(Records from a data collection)
"""
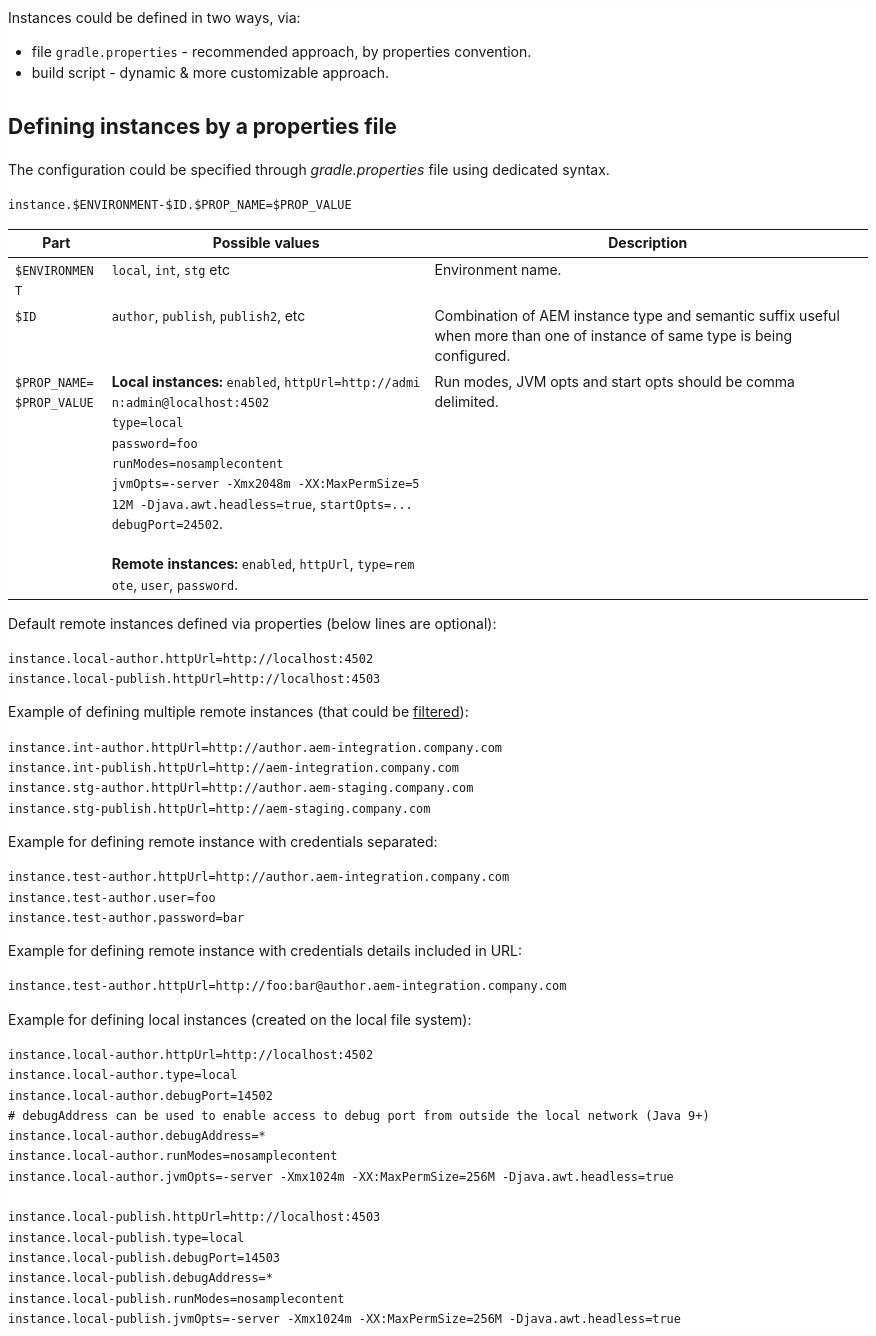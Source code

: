 Instances could be defined in two ways, via:

*   file `gradle.properties` - recommended approach, by properties convention.
*   build script - dynamic & more customizable approach.

## Defining instances by a properties file

The configuration could be specified through _gradle.properties_ file using dedicated syntax.

`instance.$ENVIRONMENT-$ID.$PROP_NAME=$PROP_VALUE`

| Part                     | Possible values                                                                                                                                                                                                                                                                                                                     | Description                                                                                                                  |
|--------------------------|-------------------------------------------------------------------------------------------------------------------------------------------------------------------------------------------------------------------------------------------------------------------------------------------------------------------------------------|------------------------------------------------------------------------------------------------------------------------------|
| `$ENVIRONMENT`           | `local`, `int`, `stg` etc                                                                                                                                                                                                                                                                                                           | Environment name.                                                                                                            |
| `$ID`                    | `author`, `publish`, `publish2`, etc                                                                                                                                                                                                                                                                                                | Combination of AEM instance type and semantic suffix useful when more than one of instance of same type is being configured. |
| `$PROP_NAME=$PROP_VALUE` | **Local instances:**  `enabled`, `httpUrl=http://admin:admin@localhost:4502`<br>`type=local`<br>`password=foo`<br>`runModes=nosamplecontent`<br>`jvmOpts=-server -Xmx2048m -XX:MaxPermSize=512M -Djava.awt.headless=true`, `startOpts=...`<br>`debugPort=24502`.<br><br>**Remote instances:** `enabled`, `httpUrl`, `type=remote`, `user`, `password`. | Run modes, JVM opts and start opts should be comma delimited.                                                                |

Default remote instances defined via properties (below lines are optional):

```
instance.local-author.httpUrl=http://localhost:4502
instance.local-publish.httpUrl=http://localhost:4503
```

Example of defining multiple remote instances (that could be [filtered](#instance-filtering)):

```
instance.int-author.httpUrl=http://author.aem-integration.company.com
instance.int-publish.httpUrl=http://aem-integration.company.com
instance.stg-author.httpUrl=http://author.aem-staging.company.com
instance.stg-publish.httpUrl=http://aem-staging.company.com
```

Example for defining remote instance with credentials separated:

```
instance.test-author.httpUrl=http://author.aem-integration.company.com
instance.test-author.user=foo
instance.test-author.password=bar
```

Example for defining remote instance with credentials details included in URL:

```
instance.test-author.httpUrl=http://foo:bar@author.aem-integration.company.com
```

Example for defining local instances (created on the local file system):

```
instance.local-author.httpUrl=http://localhost:4502
instance.local-author.type=local
instance.local-author.debugPort=14502
# debugAddress can be used to enable access to debug port from outside the local network (Java 9+)
instance.local-author.debugAddress=*
instance.local-author.runModes=nosamplecontent
instance.local-author.jvmOpts=-server -Xmx1024m -XX:MaxPermSize=256M -Djava.awt.headless=true

instance.local-publish.httpUrl=http://localhost:4503
instance.local-publish.type=local
instance.local-publish.debugPort=14503
instance.local-publish.debugAddress=*
instance.local-publish.runModes=nosamplecontent
instance.local-publish.jvmOpts=-server -Xmx1024m -XX:MaxPermSize=256M -Djava.awt.headless=true
```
"""
#### [WORK INSTRUCTIONS]
Search the records for the word "file" and copy every line where it occurs.

#### [YOUR SOLUTION]
*   file `gradle.properties` - recommended approach, by properties convention.
## Defining instances by a properties file
The configuration could be specified through _gradle.properties_ file using dedicated syntax.
Example for defining local instances (created on the local file system):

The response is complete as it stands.